__Activity__. Print the records below word for word, beginning with the first line and ending once the line containing "- 🛍️ **Add to" is printed.

[Entries provided — start]

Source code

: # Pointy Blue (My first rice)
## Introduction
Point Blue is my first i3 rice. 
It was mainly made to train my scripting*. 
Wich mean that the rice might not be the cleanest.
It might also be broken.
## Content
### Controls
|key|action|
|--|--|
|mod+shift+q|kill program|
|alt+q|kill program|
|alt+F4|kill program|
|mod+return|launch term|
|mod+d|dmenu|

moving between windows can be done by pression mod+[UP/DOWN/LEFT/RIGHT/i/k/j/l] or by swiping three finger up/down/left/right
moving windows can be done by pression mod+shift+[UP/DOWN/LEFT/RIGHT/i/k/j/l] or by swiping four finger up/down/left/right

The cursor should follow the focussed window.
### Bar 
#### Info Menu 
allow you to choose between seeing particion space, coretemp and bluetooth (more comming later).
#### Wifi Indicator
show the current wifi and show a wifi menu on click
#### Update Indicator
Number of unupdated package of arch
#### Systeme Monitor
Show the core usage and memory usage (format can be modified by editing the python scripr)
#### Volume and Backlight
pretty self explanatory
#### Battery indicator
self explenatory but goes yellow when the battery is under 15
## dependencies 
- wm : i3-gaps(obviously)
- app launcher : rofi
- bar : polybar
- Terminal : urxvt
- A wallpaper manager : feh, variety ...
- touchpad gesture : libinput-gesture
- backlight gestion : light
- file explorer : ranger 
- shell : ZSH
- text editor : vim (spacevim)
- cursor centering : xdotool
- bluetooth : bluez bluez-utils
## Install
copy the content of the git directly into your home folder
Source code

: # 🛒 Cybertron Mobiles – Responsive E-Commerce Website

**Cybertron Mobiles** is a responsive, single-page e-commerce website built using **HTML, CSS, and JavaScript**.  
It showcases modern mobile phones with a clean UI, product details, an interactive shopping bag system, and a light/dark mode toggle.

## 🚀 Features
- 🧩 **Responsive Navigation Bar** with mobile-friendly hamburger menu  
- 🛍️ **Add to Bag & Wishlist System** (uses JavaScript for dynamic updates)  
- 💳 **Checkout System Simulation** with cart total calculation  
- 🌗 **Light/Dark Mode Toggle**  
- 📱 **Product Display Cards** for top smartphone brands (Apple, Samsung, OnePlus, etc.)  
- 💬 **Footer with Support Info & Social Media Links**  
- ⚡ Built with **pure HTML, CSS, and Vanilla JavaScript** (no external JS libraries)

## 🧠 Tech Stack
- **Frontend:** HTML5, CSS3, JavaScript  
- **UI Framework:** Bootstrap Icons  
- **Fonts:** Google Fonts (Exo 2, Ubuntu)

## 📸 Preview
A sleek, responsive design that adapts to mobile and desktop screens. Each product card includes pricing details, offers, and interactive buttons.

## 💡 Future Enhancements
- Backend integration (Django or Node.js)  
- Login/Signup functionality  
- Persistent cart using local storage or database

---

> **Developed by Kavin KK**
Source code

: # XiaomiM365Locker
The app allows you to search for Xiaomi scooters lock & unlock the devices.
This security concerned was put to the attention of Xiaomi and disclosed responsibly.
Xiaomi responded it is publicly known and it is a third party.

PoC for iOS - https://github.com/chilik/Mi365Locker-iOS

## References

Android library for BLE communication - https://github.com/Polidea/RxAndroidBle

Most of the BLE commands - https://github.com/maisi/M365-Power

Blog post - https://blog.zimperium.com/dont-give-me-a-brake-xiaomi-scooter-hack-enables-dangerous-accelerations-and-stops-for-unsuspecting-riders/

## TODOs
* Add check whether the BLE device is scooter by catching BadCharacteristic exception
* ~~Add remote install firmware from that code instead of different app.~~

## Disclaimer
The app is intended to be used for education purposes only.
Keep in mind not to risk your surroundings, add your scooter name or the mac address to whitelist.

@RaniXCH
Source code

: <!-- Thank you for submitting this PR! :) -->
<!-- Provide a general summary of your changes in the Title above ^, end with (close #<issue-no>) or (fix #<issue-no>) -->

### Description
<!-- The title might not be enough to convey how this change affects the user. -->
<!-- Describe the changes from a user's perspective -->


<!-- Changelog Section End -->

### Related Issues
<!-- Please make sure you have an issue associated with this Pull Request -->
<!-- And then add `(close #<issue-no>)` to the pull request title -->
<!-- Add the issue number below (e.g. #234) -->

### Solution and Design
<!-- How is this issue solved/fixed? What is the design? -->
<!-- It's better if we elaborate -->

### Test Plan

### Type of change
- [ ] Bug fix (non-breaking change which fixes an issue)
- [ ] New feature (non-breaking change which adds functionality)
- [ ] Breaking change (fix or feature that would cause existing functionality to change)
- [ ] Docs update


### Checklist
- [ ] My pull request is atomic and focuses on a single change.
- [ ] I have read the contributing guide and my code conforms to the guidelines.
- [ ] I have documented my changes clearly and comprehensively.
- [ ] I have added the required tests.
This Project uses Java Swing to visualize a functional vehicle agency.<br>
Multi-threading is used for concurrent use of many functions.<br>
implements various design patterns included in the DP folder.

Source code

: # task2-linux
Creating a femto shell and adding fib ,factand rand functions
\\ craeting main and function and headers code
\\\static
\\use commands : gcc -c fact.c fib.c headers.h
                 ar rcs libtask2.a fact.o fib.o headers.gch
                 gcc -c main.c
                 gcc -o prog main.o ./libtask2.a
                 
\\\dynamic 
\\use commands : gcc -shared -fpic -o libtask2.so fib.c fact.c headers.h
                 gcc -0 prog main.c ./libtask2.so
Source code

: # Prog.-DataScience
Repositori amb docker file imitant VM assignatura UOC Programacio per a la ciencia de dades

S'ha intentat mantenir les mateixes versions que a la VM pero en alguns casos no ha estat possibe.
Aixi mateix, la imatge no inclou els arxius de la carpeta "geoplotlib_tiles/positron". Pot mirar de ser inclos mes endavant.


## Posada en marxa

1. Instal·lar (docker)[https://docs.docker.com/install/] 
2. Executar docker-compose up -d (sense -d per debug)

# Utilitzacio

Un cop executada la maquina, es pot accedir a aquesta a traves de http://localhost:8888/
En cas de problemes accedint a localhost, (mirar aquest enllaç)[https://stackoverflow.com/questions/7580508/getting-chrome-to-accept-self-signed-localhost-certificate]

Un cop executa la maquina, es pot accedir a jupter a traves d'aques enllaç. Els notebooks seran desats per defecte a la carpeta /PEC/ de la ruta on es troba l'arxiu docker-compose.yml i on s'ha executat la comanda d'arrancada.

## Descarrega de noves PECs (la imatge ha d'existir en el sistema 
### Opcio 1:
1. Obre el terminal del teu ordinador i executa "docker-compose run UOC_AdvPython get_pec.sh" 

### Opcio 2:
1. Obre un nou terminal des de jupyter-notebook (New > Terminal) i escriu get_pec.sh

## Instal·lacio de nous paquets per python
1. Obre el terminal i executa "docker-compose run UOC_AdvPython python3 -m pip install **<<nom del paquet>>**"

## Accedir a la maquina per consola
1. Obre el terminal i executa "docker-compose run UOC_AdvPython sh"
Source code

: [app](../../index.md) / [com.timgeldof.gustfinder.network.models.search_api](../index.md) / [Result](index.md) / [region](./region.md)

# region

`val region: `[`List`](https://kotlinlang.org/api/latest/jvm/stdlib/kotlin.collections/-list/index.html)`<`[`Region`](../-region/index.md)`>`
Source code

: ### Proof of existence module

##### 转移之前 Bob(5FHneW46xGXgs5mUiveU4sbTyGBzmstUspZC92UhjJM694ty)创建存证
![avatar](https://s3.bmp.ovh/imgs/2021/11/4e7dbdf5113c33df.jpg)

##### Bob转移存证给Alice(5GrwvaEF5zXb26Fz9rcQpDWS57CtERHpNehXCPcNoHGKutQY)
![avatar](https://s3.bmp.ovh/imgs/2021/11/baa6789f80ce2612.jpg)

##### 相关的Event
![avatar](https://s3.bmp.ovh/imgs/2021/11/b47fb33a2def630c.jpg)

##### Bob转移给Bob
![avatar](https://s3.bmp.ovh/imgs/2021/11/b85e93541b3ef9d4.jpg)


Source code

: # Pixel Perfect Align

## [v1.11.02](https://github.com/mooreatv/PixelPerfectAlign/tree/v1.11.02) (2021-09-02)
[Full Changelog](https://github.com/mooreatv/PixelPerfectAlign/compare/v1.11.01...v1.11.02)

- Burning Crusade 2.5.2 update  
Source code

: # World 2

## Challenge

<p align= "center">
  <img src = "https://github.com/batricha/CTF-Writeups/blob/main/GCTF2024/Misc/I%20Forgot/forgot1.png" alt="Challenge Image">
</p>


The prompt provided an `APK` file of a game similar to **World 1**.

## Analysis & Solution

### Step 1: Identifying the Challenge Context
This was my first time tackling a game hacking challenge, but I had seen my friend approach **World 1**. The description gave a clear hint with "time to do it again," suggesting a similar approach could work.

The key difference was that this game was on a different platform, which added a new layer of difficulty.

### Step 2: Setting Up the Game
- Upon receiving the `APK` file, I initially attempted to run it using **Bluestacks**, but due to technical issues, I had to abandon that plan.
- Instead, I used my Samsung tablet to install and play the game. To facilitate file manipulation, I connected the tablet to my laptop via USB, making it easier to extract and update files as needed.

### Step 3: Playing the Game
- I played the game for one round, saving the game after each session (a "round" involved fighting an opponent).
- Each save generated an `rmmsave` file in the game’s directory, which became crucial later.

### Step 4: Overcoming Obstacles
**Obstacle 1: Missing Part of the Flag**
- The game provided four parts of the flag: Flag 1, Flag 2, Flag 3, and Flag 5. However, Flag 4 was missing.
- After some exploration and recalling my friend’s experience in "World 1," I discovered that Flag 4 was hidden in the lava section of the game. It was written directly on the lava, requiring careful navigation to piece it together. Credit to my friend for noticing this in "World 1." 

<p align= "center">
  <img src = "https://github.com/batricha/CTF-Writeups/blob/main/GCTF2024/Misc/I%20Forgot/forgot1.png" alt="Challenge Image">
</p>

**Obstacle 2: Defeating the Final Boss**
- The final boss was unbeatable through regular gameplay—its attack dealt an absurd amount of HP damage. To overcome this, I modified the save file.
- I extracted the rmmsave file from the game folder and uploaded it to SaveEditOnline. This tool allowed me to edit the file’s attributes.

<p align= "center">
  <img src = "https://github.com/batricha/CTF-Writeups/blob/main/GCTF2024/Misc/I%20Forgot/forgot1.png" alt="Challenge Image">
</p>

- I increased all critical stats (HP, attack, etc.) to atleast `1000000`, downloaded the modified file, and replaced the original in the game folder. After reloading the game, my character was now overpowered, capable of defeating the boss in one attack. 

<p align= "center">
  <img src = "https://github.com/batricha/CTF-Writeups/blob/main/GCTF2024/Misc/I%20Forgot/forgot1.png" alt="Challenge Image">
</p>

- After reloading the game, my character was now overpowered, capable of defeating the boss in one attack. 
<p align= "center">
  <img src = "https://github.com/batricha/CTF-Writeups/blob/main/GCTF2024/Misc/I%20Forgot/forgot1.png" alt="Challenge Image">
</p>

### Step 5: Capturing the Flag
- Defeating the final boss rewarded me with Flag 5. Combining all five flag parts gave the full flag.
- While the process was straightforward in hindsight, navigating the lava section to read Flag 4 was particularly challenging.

[Entries provided — finish]

__Expected answer__.
Source code

: # Pointy Blue (My first rice)
## Introduction
Point Blue is my first i3 rice. 
It was mainly made to train my scripting*. 
Wich mean that the rice might not be the cleanest.
It might also be broken.
## Content
### Controls
|key|action|
|--|--|
|mod+shift+q|kill program|
|alt+q|kill program|
|alt+F4|kill program|
|mod+return|launch term|
|mod+d|dmenu|

moving between windows can be done by pression mod+[UP/DOWN/LEFT/RIGHT/i/k/j/l] or by swiping three finger up/down/left/right
moving windows can be done by pression mod+shift+[UP/DOWN/LEFT/RIGHT/i/k/j/l] or by swiping four finger up/down/left/right

The cursor should follow the focussed window.
### Bar 
#### Info Menu 
allow you to choose between seeing particion space, coretemp and bluetooth (more comming later).
#### Wifi Indicator
show the current wifi and show a wifi menu on click
#### Update Indicator
Number of unupdated package of arch
#### Systeme Monitor
Show the core usage and memory usage (format can be modified by editing the python scripr)
#### Volume and Backlight
pretty self explanatory
#### Battery indicator
self explenatory but goes yellow when the battery is under 15
## dependencies 
- wm : i3-gaps(obviously)
- app launcher : rofi
- bar : polybar
- Terminal : urxvt
- A wallpaper manager : feh, variety ...
- touchpad gesture : libinput-gesture
- backlight gestion : light
- file explorer : ranger 
- shell : ZSH
- text editor : vim (spacevim)
- cursor centering : xdotool
- bluetooth : bluez bluez-utils
## Install
copy the content of the git directly into your home folder
Source code

: # 🛒 Cybertron Mobiles – Responsive E-Commerce Website

**Cybertron Mobiles** is a responsive, single-page e-commerce website built using **HTML, CSS, and JavaScript**.  
It showcases modern mobile phones with a clean UI, product details, an interactive shopping bag system, and a light/dark mode toggle.

## 🚀 Features
- 🧩 **Responsive Navigation Bar** with mobile-friendly hamburger menu  
- 🛍️ **Add to Bag & Wishlist System** (uses JavaScript for dynamic updates)  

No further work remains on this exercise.